= Video games in Malaysia =

Video gaming industry in Malaysia is a developed industry and pastime in Malaysia that includes the production, sale, import/export, and playing of video games. In 2019, Malaysia was the 21st largest video game market in the world, with a total revenue of USD633 million gained.

With support by government such as Malaysian Digital Economy Corporation (MDEC), video games industry in Malaysia saw a rapid development and considered as one of the largest gaming market in Southeast Asia.

== History ==
Malaysia entered the video game industry in 1990s, notably in 1994 when Motion Pixel, a small Malaysian studio was offered by LucasArts and JVC to work together for a video game named Ghoul Patrol. the game's development was the first notable milestone of the Malaysian video game industry.
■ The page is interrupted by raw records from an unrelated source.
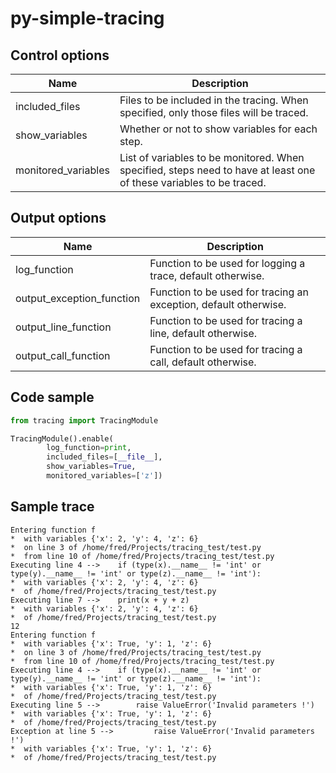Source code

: # py-simple-tracing

## Control options

| **Name**            | **Description**                                                                                                     |
|---------------------|---------------------------------------------------------------------------------------------------------------------|
| included_files      | Files to be included in the tracing. When specified, only those files will be traced.                               |
| show_variables      | Whether or not to show variables for each step.                                                                     |
| monitored_variables | List of variables to be monitored. When specified, steps need to have at least one of these variables to be traced. |

## Output options

| **Name**                  | **Description**                               |
|---------------------------|-----------------------------------------------|
| log_function              | Function to be used for logging a trace, default otherwise.      |
| output_exception_function | Function to be used for tracing an exception, default otherwise. |
| output_line_function      | Function to be used for tracing a line, default otherwise.       |
| output_call_function      | Function to be used for tracing a call, default otherwise.       |

## Code sample

```python
from tracing import TracingModule

TracingModule().enable(
		log_function=print,
		included_files=[__file__],
		show_variables=True,
		monitored_variables=['z'])
```

## Sample trace
```
Entering function f
*  with variables {'x': 2, 'y': 4, 'z': 6}
*  on line 3 of /home/fred/Projects/tracing_test/test.py
*  from line 10 of /home/fred/Projects/tracing_test/test.py
Executing line 4 --> 	if (type(x).__name__ != 'int' or type(y).__name__ != 'int' or type(z).__name__ != 'int'):
*  with variables {'x': 2, 'y': 4, 'z': 6}
*  of /home/fred/Projects/tracing_test/test.py
Executing line 7 --> 	print(x + y + z)
*  with variables {'x': 2, 'y': 4, 'z': 6}
*  of /home/fred/Projects/tracing_test/test.py
12
Entering function f
*  with variables {'x': True, 'y': 1, 'z': 6}
*  on line 3 of /home/fred/Projects/tracing_test/test.py
*  from line 10 of /home/fred/Projects/tracing_test/test.py
Executing line 4 --> 	if (type(x).__name__ != 'int' or type(y).__name__ != 'int' or type(z).__name__ != 'int'):
*  with variables {'x': True, 'y': 1, 'z': 6}
*  of /home/fred/Projects/tracing_test/test.py
Executing line 5 --> 		raise ValueError('Invalid parameters !')
*  with variables {'x': True, 'y': 1, 'z': 6}
*  of /home/fred/Projects/tracing_test/test.py
Exception at line 5 --> 		raise ValueError('Invalid parameters !')
*  with variables {'x': True, 'y': 1, 'z': 6}
*  of /home/fred/Projects/tracing_test/test.py
```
The video game industry started to going further after encouragement from Prime Minister Mahathir Mohamad to explore more in digital sector. Along with animation industry, video games are one of the MDEC's main focus for digital content development. Several studios founded as the response such as Metronomik Studios and Magnus Games Studio.

== International gaming industry ==
Malaysia is the home of the first and only Sony Interactive Entertainment Worldwide Studios in ASEAN region, known as Malaysia Studio for Southeast Asia region and served as technical support studio for some video games. It is led by Hasnul Hadi Samsudin, former MDEC Vice President of Digital Creative Content Division.